The input:
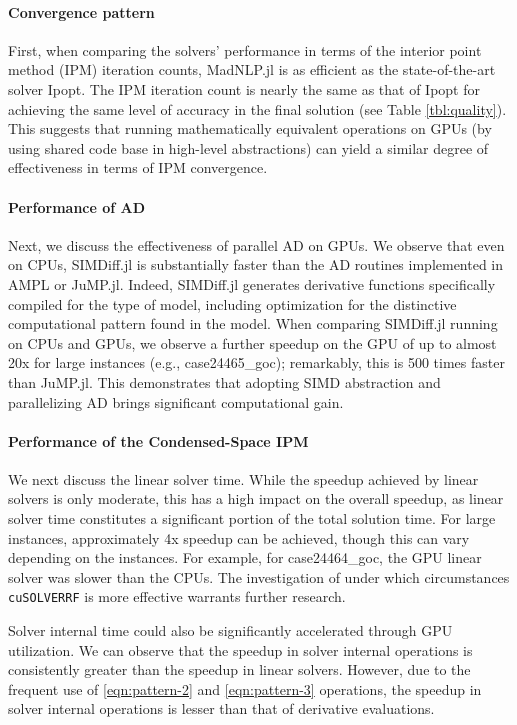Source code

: \paragraph*{Convergence pattern}
First, when comparing the solvers' performance in terms of the
interior point method (IPM) iteration counts, MadNLP.jl is as
efficient as the state-of-the-art solver Ipopt. The IPM iteration
count is nearly the same as that of Ipopt for achieving the same level
of accuracy in the final solution (see Table \ref{tbl:quality}). This
suggests that running mathematically equivalent operations on GPUs (by
using shared code base in high-level abstractions) can yield a similar
degree of effectiveness in terms of IPM convergence.

\paragraph*{Performance of AD}
Next, we discuss the effectiveness of parallel AD on GPUs. We observe
that even on CPUs, SIMDiff.jl is substantially faster than the AD
routines implemented in AMPL or JuMP.jl. Indeed, SIMDiff.jl generates
derivative functions specifically compiled for the type of model,
including optimization for the distinctive computational pattern found
in the model. When comparing SIMDiff.jl running on CPUs and GPUs, we
observe a further speedup on the GPU of up to almost 20x for large
instances (e.g., case24465\_goc); remarkably, this is 500 times faster
than JuMP.jl. This demonstrates that adopting SIMD abstraction and
parallelizing AD brings significant computational gain. 

\paragraph*{Performance of the Condensed-Space IPM}
We next discuss the linear solver time. While the speedup achieved by
linear solvers is only moderate, this has a high impact on the overall
speedup, as linear solver time constitutes a significant portion of
the total solution time. For large instances, approximately 4x speedup
can be achieved, though this can vary depending on the instances. For
example, for case24464\_goc, the GPU linear solver was slower than the
CPUs. The investigation of under which circumstances {\tt cuSOLVERRF} is
more effective warrants further research.

Solver internal time could also be significantly accelerated through
GPU utilization. We can observe that the speedup in solver internal
operations is consistently greater than the speedup in linear
solvers. However, due to the frequent use of \ref{eqn:pattern-2} and
\ref{eqn:pattern-3} operations, the speedup in solver internal
operations is lesser than that of derivative evaluations.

Task to carry out: In the listing above, find the line containing "linear solvers is" and the line containing "can be achieved, though", then quote both, plus every line between them, exactly as written.

Finished exercise:
linear solvers is only moderate, this has a high impact on the overall
speedup, as linear solver time constitutes a significant portion of
the total solution time. For large instances, approximately 4x speedup
can be achieved, though this can vary depending on the instances. For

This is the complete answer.